:: Assigned task ::
Return, from the listing below, each line where the word "containers" appears.

Source data Block Start

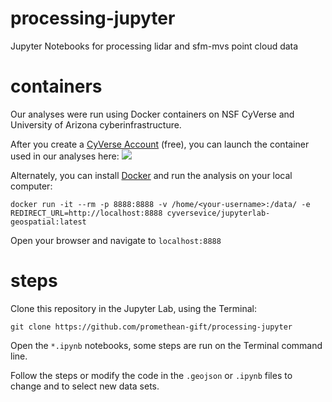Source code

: # processing-jupyter

Jupyter Notebooks for processing lidar and sfm-mvs point cloud data

# containers

Our analyses were run using Docker containers on NSF CyVerse and University of Arizona cyberinfrastructure.

After you create a [CyVerse Account](https://user.cyverse.org/) (free), you can launch the container used in our analyses here: <a href="https://de.cyverse.org/de/?type=quick-launch&quick-launch-id=63afd24c-9acc-4a8c-85ef-58b634a2ebc2&app-id=c940912c-fcea-11ea-b07f-008cfa5ae621" target="_blank"><img src="https://de.cyverse.org/Powered-By-CyVerse-blue.svg"></a>

Alternately, you can install [Docker](https://docker.com) and run the analysis on your local computer:

```
docker run -it --rm -p 8888:8888 -v /home/<your-username>:/data/ -e REDIRECT_URL=http://localhost:8888 cyversevice/jupyterlab-geospatial:latest
```

Open your browser and navigate to `localhost:8888`

# steps

Clone this repository in the Jupyter Lab, using the Terminal:

```
git clone https://github.com/promethean-gift/processing-jupyter
```

Open the `*.ipynb` notebooks, some steps are run on the Terminal command line.

Follow the steps or modify the code in the `.geojson` or `.ipynb` files to change and to select new data sets.
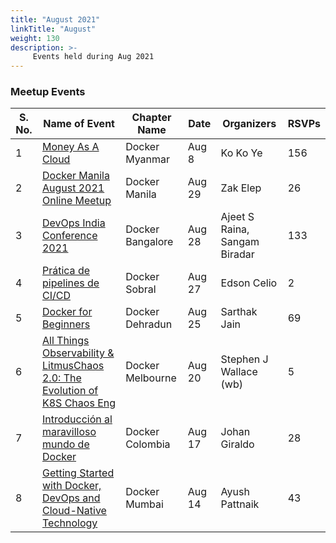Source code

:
 ```yaml
---
title: "August 2021"
linkTitle: "August"
weight: 130
description: >-
     Events held during Aug 2021
---
```



### Meetup Events

| S. No. | Name of Event    |  Chapter Name | Date | Organizers  | RSVPs | 
|-----------|-----------|-------------|----------------|-------------|------------|
| 1 | [Money As A Cloud](https://www.meetup.com/Docker-Myanmar/events/279882232/) |  Docker Myanmar |  Aug 8 | Ko Ko Ye |  156 | <br>
| 2 | [Docker Manila August 2021 Online Meetup](https://www.meetup.com/Docker-Manila/events/279902012/) | Docker Manila |  Aug 29 | Zak Elep | 26 | <br>
| 3 | [DevOps India Conference 2021](https://www.meetup.com/Docker-Bangalore/events/279022938/) |  Docker Bangalore | Aug 28 | Ajeet S Raina, Sangam Biradar | 133 | <br>
| 4 | [Prática de pipelines de CI/CD](https://www.meetup.com/Docker-Sobral/events/279912009/) | Docker Sobral | Aug 27 | Edson Celio | 2 | <br>
| 5 | [Docker for Beginners](https://www.meetup.com/Docker-Dehradun/events/279967746/) | Docker Dehradun | Aug 25 |  Sarthak Jain | 69 | <br>
| 6 | [All Things Observability & LitmusChaos 2.0: The Evolution of K8S Chaos Eng](https://www.meetup.com/Melbourne-Docker-User-Group/events/280047109/) | Docker Melbourne  | Aug 20 | Stephen J Wallace (wb) | 5 | <br>
| 7 | [Introducción al maravilloso mundo de Docker](https://www.meetup.com/docker-colombia/events/280008519/) | Docker Colombia | Aug 17 | Johan Giraldo | 28 | <br>
| 8 | [Getting Started with Docker, DevOps and Cloud-Native Technology](https://www.meetup.com/Docker-Mumbai/events/279841076/) | Docker Mumbai | Aug 14 | Ayush Pattnaik | 43 | <br>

Source data Block End

:: Task response ::
# containers
Our analyses were run using Docker containers on NSF CyVerse and University of Arizona cyberinfrastructure.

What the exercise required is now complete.